Feeling too hot? You'll be wanting to cool down, then. Feeling too cold? You'll need to warm up. Our bodies are amazing, self-regulating mechanisms that can constantly adjust to keep their temperature within a whisker of 37°C (98.6°F). But the rest of the world isn't quite so helpful. If we want our homes to keep their temperature more or less constant, we have to keep switching our heaters on and off—or, alternatively, rely on clever gadgets called thermostats to do the job for us. What are they and how do they work? Let's take a look inside!
Photo: A simple, mechanical Honeywell thermostat mounted on a wall. This one is marked in degrees Celsius. Once you've set the temperature, the thermostat is supposed to switch the heating on and off, as necessary, to keep the room more or less that warm. In practice, a thermostat like this doesn't switch on and off at a single temperature but cycles between a small range of temperatures either side of the value you set.
You might have a temperature control on a wall in your home to
control the heating system but, although
it's probably marked in
degrees, it's not a thermometer. It's called a thermostat, a
based on two ancient Greek ones: thermo (meaning heat) and statos
(which means standing and is related to words like stasis, status
quo, and static—meaning to stay the same). We can tell just from its
name that a thermostat is something that "keeps heat the same":
when our home is too cold, the thermostat switches on the heating so
things quickly warm up; once the temperature reaches the level we've
set, the thermostat switches the heating off so we don't boil.
Let's just be clear about the difference: a thermometer is something that measures the temperature; a thermostat is something that tries to maintain the temperature (keep it roughly the same).
Photo: An electronic room thermostat showing a digital temperature reading (22.9°C). This one works slightly differently to the mechanical one in the top photo. The display is part of a central heating programmer with a built-in thermometer that constantly measures how hot the room is, then switches the heating on and off to keep it within 1°C of the temperature you've set.
How thermostats work
So how does a thermostat work? Most things get bigger when they heat up and smaller when they cool down
(water is a notable exception: it expands when it heats up and when it freezes too). Mechanical thermostats use this idea (which is called thermal expansion) to switch an electric circuit on and and off. The two most common types use bimetallic strips and gas-filled bellows.
A traditional thermostat has two
pieces of different metals bolted together to form what's called a
bimetallic strip (or bimetal strip). The strip works as a bridge
in an electrical circuit connected to your heating system. Normally the
"bridge is down", the strip carries electricity through the
circuit, and the heating is on. When the strip gets hot, one of the
metals expands more than the other so the whole strip bends very
slightly. Eventually, it bends so much that it breaks open the circuit. The "bridge is up", the electricity
instantly switches off, the heating cuts out, and the room starts to cool.

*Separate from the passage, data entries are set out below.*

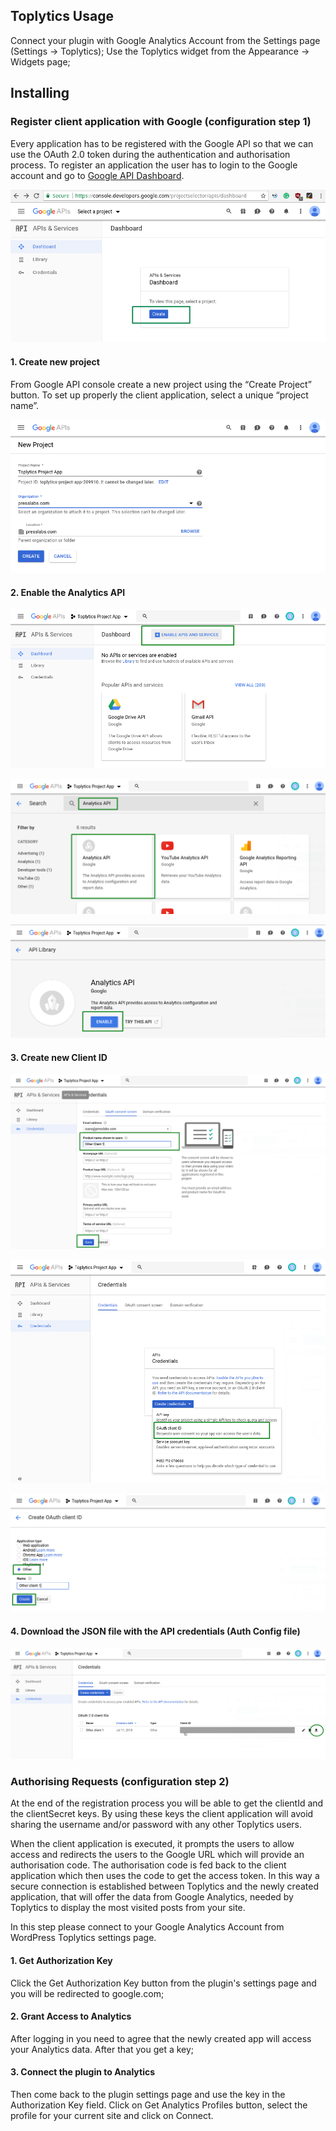 ## Toplytics Usage

Connect your plugin with Google Analytics Account from the Settings page (Settings -> Toplytics); Use the Toplytics widget from the Appearance -> Widgets page;

## Installing

### Register client application with Google (configuration step 1)

Every application has to be registered with the Google API so that we can use the OAuth 2.0 token during the authentication and authorisation process. To register an application the user has to login to the Google account and go to [Google API Dashboard](https://console.developers.google.com/).

![Google API Dashboard](images/toplytics_google.png)

#### 1. Create new project

From Google API console create a new project using the “Create Project” button. To set up properly the client application, select a unique “project name”.

![Creating a new project](images/toplytics_create_project.png)

#### 2. Enable the Analytics API

![Enable API's and Services](images/toplytics_enable_api.png)

![Search for the Analytics API](images/toplytics_enable_api2.png)

![Enable the Analytics API](images/toplytics_enable_api3.png)

#### 3. Create new Client ID

![Set up your product name](images/toplytics_consent_screen.png)

![pic](images/toplytics_credentials.png)

![pic](images/toplytics_client_ID.png)

#### 4. Download the JSON file with the API credentials (Auth Config file)

![pic](images/toplytics_download_json.png)

### Authorising Requests (configuration step 2)

At the end of the registration process you will be able to get the clientId and the clientSecret keys. By using these keys the client application will avoid sharing the username and/or password with any other Toplytics users.

When the client application is executed, it prompts the users to allow access and redirects the users to the Google URL which will provide an authorisation code. The authorisation code is fed back to the client application which then uses the code to get the access token. In this way a secure connection is established between Toplytics and the newly created application, that will offer the data from Google Analytics, needed by Toplytics to display the most visited posts from your site.

In this step please connect to your Google Analytics Account from WordPress Toplytics settings page.

#### 1. Get Authorization Key

Click the Get Authorization Key button from the plugin's settings page and you will be redirected to google.com;

#### 2. Grant Access to Analytics

After logging in you need to agree that the newly created app will access your Analytics data. After that you get a key;

#### 3. Connect the plugin to Analytics

Then come back to the plugin settings page and use the key in the Authorization Key field. Click on Get Analytics Profiles button, select the profile for your current site and click on Connect.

But then what happens? As the room
cools, the strip cools too and bends back to its original shape.
Sooner or later, it snaps back into the circuit and makes the
electricity flow again, so the heating switches back on. By adjusting
the temperature dial, you change the temperature at which the
circuit switches on and off. Because it takes some time for the
metal strip to expand and contract, the heating isn't constantly
switching on and off every few seconds, which would be pointless (and
quite irritating); depending on how
well-insulated your home is, and how cold it is outside, it might
take an hour or more for the thermostat to switch back on once it's
Photo: A coiled bimetallic strip in a dial thermometer. As the strip gets hotter or cooler, the strip gets looser or tighter, moving the pointer (left) up or down a dial to indicate the temperature.
Many thermostats use the same principle, but the strip is usually just a short length of two metals.
How a bimetallic thermostat switches on and off
An outer dial enables you to set the temperature at which the thermostat switches on and off.
The dial is connected through a circuit to the temperature sensor (a bimetal strip, shown here colored red and blue), which switches an electrical circuit on and off by bending more or less.
The bimetal ("two metal") strip is made of two separate metal strips fastened together: a piece of brass (blue) bolted to a piece of iron (red).
Iron expands less than brass as it gets hotter, so the bimetal strip curves inward as the temperature rises.
The bimetal strip forms part of an electrical circuit (gray path). When the strip is cool, it's straight, so it acts as a bridge through which electricity can flow. The circuit is on and so is the heating. When the strip is hotter, it bends and breaks the circuit, so no electricity can flow. Now the circuit is off.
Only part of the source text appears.